In an effort to stem those losses, Klein, the former CFO of Constellation Brands, has laid off hundreds of employees and closed greenhouses. In April, Canopy said it would exit operations in South Africa and Lesotho, close an indoor facility in Saskatchewan, stop cultivating in Colombia, and stop hemp farming in Springfield, N.Y.
Canopy cited a number of reasons for the decisions: aligning production with demand, too much hemp in the U.S. last year, and moving to an “asset light” model in Colombia. But they all reflect Klein’s efforts to cut costs.
“When I arrived at Canopy Growth in January, I committed to conducting a strategic review in order to lower our cost structure and reduce our cash burn,” Klein said in a statement.
Canopy Growth Results
Klein, when Canopy reported fiscal second-quarter results in November, said the company would undergo “further rightsizing of our labor.” During the quarter, it said it cut operations staff by around 14%.
Still, Canopy’s results during the quarter beat expectations. And it said it was “firmly on a path” to reach positive adjusted EBITDA at some point next fiscal year. EBITDA stands for earnings before interest, taxes, depreciation and amortization.
Management said its market share had expanded, helped by openings of more stores, particularly in the large province of Ontario. And it said it identified “cost savings opportunities in the range of $150-$200 million” over the next two years.
The company said it could save money by removing lower-demand products and strains. And it also said it would try to make production facilities more efficient by tailoring each toward more specific purposes.
But analysts have suggested the company still has work to do. Stifel analyst Andrew Carter noted that the company had burned 190 million in Canadian dollars in cash during the quarter.
“Even with the stronger headlines and Canopy‘s advantages, we believe Canopy has yet to make that case with the increasing expense of the Canadian category likely a near-term impediment to garnering enthusiasm for profitable growth,” he said in a research note.
Canopy Growth Stock Technical Analysis
IBD advises investors to buy stocks only after they set up in proper bases and rise above certain resistance levels, called buy points. That research shows that when a stock breaks past such a buy point after shaking out more skeptical investors, it could mean a longer run higher is ahead.
Canopy on Nov. 6 broke past a consolidation with a 22.29 buy point. The stock on Nov. 24 was still well above the 5% buy zone — an area that IBD considers ideal buying territory for stocks.

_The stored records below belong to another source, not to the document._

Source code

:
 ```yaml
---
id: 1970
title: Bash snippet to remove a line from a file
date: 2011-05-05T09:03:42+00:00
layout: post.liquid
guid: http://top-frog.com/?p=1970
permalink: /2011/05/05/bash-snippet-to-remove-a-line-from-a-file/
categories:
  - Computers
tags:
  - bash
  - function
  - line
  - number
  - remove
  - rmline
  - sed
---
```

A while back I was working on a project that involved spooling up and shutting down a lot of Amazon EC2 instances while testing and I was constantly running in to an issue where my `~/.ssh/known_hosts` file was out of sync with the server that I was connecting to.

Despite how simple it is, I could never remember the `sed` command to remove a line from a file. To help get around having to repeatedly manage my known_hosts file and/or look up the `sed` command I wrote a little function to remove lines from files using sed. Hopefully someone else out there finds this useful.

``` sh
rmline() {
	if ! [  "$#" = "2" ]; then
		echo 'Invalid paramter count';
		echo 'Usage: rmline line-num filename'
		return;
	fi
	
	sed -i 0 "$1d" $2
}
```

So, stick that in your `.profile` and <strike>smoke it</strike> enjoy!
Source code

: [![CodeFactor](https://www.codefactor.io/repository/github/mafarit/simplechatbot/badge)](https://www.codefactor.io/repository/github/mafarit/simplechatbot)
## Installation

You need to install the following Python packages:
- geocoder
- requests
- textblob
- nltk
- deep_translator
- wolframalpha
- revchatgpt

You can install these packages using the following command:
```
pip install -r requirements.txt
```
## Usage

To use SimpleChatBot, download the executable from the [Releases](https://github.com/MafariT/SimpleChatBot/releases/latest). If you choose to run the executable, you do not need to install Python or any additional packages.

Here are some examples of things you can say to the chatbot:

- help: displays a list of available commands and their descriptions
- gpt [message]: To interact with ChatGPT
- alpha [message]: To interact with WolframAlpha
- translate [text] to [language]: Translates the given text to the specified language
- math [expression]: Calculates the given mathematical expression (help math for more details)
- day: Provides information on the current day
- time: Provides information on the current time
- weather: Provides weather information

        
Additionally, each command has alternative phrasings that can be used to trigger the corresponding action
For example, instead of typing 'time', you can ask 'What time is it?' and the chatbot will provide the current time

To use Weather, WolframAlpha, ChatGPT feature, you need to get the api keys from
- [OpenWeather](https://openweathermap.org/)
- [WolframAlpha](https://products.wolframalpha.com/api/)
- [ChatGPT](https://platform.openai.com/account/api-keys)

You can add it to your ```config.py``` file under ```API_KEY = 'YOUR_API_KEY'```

CGC stock has a Composite Rating of 83 out of a best-possible 99, according to MarketSmith. Investor’s Business Daily research shows the biggest stock winners typically have Composite Ratings in the 90s.
Canopy’s relative strength line, which compares CGC’s stock performance to the S&P 500, staged a rebound at the beginning of October. But that rebound tapered off at the end of November.
Canopy Growth stock is above its 50-day and 200-day lines.
CGC Stock Vs. Other Marijuana Stocks
The most highly rated marijuana play remains Innovative Industrial Properties (IIPR), a real estate investment trust that backs greenhouse buildings and other spaces in the medical marijuana industry. It has a Composite Rating of 94 and an EPS Rating of 74.
Canopy Growth Stock Is Not A Buy
Even as more strait-laced executives try to tighten up Canopy’s operations, the company is still losing money. It operates in an industry fraught with regulatory and legal hurdles. The economy remains badly shaken by the coronavirus pandemic.
By IBD’s typical yardsticks, Canopy Growth stock is not a buy. The stock is extended out of buy range. Profits are also still elusive. However, investors who accept the risks and are nonetheless eager to get into marijuana stocks could buy Canopy, based purely on its chart pattern, once it is in a buy zone.
Ideally, though, IBD’s research shows, investors would be better off looking for stocks with stronger fundamentals and that are closer to their highs.